* DATASET

• • •

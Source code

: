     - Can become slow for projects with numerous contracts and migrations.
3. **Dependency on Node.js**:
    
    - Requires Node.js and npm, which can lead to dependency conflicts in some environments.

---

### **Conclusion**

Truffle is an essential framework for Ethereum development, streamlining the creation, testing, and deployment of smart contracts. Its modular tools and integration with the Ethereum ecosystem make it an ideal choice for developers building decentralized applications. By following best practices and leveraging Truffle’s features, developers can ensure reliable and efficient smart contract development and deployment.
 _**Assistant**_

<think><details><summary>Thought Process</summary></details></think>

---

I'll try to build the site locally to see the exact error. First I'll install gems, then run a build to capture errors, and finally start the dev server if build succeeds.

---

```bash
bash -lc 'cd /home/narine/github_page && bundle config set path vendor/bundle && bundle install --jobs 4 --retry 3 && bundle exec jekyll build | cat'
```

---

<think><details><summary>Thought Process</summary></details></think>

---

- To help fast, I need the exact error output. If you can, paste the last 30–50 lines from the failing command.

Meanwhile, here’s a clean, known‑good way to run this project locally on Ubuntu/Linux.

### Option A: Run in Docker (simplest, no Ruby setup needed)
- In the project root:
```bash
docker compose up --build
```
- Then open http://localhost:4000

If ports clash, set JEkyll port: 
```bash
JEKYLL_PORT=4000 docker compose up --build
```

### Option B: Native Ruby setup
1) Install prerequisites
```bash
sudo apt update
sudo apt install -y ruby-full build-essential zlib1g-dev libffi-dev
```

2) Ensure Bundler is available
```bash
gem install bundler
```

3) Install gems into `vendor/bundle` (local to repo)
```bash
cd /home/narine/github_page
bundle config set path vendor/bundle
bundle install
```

• • •

* PROBLEM REQUIREMENTS
The response must contain exactly the lines from the one with "3) Install gems" to the end of the entries above, both included, and nothing more.

* OUTPUT
3) Install gems into `vendor/bundle` (local to repo)
```bash
cd /home/narine/github_page
bundle config set path vendor/bundle
bundle install
```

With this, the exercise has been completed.